Assigned task: Find the word "GammaL" in the material below and gather every line that contains it.

Material for the task:
_ _ _ _

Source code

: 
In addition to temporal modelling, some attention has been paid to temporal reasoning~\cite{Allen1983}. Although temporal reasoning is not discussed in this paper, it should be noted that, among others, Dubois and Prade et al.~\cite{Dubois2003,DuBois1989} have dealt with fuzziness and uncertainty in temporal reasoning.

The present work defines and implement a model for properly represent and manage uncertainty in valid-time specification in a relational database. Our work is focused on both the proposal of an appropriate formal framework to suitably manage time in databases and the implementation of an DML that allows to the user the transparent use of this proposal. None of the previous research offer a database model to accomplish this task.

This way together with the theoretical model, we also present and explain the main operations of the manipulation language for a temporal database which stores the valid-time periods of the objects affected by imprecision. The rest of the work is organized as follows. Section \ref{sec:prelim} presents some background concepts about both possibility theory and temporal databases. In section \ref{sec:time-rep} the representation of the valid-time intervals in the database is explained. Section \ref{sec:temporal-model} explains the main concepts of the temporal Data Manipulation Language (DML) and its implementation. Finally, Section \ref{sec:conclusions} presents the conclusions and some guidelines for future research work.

_ _ _ _

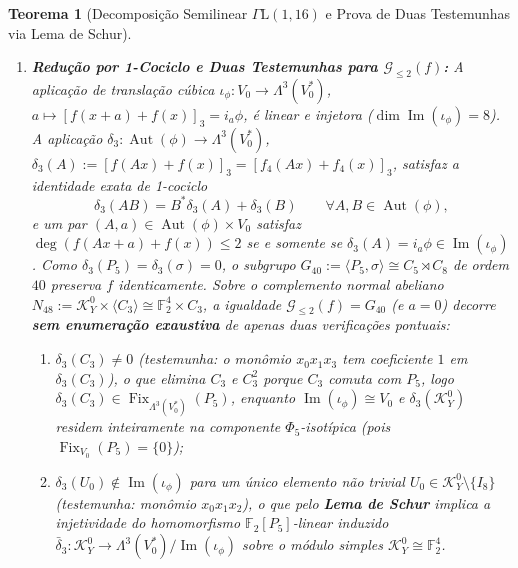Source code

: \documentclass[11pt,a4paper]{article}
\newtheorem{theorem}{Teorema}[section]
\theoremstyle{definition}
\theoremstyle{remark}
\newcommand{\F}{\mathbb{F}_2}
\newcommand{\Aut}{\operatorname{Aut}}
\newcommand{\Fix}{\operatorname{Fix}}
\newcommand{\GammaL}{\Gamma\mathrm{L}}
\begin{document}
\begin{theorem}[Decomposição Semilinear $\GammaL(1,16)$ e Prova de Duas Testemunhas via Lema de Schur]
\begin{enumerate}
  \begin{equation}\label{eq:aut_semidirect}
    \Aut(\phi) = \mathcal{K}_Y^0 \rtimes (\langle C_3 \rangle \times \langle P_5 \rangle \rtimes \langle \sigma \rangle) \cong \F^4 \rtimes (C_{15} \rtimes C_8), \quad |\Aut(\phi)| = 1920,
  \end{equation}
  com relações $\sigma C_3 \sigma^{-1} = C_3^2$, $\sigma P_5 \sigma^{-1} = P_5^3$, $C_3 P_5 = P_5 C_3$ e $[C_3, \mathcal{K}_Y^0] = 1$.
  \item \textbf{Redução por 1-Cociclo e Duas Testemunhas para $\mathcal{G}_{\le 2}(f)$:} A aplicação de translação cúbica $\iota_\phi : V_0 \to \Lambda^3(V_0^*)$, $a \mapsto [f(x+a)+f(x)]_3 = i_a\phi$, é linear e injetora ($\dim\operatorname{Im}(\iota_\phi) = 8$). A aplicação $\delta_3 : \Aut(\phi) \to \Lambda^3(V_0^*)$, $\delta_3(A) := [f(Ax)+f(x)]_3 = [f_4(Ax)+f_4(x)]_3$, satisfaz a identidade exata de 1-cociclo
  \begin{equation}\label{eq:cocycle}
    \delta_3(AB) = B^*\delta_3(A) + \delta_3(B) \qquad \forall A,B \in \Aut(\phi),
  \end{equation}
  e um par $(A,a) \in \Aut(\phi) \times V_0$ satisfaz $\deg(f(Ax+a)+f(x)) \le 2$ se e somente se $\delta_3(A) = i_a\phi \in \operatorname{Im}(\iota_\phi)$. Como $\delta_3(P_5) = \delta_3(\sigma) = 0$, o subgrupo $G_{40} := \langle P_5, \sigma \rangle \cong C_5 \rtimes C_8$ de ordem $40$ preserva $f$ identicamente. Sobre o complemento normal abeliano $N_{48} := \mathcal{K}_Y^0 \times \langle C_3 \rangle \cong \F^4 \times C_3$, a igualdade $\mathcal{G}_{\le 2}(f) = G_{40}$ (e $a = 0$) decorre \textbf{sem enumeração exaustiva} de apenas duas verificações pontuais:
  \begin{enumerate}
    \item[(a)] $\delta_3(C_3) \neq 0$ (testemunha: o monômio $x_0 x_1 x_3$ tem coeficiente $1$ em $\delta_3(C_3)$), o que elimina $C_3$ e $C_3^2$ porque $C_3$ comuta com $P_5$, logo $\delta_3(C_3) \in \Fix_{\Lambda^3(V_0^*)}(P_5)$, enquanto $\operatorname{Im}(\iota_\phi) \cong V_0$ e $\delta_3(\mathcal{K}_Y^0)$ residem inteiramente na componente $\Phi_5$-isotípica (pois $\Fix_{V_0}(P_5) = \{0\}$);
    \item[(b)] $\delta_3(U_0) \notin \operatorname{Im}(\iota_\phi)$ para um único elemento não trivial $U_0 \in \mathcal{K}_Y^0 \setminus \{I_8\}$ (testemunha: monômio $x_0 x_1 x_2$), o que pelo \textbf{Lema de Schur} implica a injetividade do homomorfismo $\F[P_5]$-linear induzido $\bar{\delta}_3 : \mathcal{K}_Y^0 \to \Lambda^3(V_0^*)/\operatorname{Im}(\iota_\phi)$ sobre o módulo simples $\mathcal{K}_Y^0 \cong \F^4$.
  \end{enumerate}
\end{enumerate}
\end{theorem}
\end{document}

_ _ _ _

Output:
\newcommand{\GammaL}{\Gamma\mathrm{L}}
\begin{theorem}[Decomposição Semilinear $\GammaL(1,16)$ e Prova de Duas Testemunhas via Lema de Schur]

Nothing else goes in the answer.